WHAT YOU ARE ASKED TO DO: If a line in the data contains "experiences", copy it out.

[Opening THE DATA section]

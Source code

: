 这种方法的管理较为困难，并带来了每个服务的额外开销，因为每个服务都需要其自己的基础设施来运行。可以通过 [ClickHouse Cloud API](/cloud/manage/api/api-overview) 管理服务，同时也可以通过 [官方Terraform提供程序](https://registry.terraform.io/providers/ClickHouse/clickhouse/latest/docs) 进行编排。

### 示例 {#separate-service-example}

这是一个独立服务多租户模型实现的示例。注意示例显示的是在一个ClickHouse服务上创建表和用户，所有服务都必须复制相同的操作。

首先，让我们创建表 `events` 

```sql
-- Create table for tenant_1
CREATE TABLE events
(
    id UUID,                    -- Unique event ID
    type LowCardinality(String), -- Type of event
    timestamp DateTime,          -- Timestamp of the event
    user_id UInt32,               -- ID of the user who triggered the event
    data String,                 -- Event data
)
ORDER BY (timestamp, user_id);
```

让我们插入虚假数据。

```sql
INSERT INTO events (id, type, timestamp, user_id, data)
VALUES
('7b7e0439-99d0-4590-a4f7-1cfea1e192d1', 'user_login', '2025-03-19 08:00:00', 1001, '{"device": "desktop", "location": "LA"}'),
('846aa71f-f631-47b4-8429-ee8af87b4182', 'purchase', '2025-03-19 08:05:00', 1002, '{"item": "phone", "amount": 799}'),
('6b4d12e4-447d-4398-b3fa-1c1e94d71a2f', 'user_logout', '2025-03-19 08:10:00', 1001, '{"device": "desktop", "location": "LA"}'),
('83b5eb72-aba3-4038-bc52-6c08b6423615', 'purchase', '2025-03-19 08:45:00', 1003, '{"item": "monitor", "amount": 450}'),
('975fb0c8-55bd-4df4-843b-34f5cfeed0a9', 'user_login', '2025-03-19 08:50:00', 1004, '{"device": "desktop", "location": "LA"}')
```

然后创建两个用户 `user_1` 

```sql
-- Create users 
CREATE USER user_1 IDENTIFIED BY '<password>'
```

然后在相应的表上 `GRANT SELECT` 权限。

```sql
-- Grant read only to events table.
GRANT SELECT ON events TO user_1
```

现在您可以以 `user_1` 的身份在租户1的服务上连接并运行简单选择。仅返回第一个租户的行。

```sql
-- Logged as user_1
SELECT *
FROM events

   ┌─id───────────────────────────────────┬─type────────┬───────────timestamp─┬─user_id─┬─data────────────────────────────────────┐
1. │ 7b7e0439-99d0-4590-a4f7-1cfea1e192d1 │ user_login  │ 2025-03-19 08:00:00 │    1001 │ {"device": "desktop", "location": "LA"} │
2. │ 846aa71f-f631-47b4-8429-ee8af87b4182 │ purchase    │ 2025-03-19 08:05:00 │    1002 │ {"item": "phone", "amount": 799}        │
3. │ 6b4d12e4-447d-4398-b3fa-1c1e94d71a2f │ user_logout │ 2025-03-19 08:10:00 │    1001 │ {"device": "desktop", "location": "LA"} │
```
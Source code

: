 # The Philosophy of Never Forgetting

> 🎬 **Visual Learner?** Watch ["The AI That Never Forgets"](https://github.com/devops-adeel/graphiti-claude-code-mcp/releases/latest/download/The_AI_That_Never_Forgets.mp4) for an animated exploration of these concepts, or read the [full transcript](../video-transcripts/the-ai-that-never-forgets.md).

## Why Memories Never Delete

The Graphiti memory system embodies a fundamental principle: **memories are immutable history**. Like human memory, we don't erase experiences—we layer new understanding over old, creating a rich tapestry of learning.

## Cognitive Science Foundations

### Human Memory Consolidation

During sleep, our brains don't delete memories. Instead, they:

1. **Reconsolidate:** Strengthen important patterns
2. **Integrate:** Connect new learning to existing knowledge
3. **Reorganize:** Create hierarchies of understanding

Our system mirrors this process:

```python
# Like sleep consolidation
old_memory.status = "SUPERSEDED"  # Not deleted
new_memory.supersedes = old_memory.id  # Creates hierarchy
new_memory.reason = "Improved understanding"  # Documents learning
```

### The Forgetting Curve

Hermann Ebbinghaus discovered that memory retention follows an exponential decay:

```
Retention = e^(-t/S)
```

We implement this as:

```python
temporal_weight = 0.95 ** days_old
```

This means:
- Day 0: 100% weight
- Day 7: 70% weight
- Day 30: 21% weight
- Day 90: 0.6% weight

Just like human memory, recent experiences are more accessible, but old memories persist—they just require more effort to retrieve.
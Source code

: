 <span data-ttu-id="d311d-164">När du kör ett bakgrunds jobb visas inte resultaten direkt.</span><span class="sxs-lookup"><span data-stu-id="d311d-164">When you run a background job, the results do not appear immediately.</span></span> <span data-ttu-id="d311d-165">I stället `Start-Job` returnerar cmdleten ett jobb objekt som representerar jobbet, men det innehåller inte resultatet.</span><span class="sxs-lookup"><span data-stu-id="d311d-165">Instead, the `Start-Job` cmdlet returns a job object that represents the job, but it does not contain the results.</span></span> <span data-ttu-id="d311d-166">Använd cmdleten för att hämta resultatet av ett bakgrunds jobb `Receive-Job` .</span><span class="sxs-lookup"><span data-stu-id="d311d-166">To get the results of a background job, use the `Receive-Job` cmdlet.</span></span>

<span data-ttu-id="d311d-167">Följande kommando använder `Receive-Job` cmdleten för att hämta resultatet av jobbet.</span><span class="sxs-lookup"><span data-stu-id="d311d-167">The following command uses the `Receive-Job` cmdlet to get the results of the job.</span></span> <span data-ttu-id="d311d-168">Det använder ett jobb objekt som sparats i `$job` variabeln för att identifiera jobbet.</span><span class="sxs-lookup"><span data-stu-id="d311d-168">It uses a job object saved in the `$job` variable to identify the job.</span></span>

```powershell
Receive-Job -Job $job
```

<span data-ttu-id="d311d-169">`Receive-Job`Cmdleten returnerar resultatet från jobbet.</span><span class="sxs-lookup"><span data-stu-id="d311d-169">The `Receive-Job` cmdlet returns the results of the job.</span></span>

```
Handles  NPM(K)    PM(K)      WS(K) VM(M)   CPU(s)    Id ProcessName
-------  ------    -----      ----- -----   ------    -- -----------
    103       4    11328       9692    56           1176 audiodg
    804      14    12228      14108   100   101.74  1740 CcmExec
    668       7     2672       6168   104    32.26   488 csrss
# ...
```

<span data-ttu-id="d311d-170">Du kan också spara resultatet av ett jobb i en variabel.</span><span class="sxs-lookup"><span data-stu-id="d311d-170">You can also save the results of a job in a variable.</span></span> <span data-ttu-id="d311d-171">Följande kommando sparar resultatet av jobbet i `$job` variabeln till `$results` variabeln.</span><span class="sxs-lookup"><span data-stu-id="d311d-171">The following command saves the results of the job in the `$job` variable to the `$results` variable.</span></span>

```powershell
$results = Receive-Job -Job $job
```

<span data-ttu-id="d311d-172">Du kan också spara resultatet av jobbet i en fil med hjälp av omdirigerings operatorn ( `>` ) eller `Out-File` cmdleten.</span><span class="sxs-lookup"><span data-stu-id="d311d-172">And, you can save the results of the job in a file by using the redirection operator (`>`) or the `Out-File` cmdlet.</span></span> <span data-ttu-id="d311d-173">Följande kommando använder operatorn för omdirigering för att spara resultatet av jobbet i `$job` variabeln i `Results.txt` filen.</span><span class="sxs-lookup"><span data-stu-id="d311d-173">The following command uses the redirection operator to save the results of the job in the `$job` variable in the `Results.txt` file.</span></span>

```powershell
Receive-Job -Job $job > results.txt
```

[Closing THE DATA section]

EXERCISE OUTPUT:
The Graphiti memory system embodies a fundamental principle: **memories are immutable history**. Like human memory, we don't erase experiences—we layer new understanding over old, creating a rich tapestry of learning.
Just like human memory, recent experiences are more accessible, but old memories persist—they just require more effort to retrieve.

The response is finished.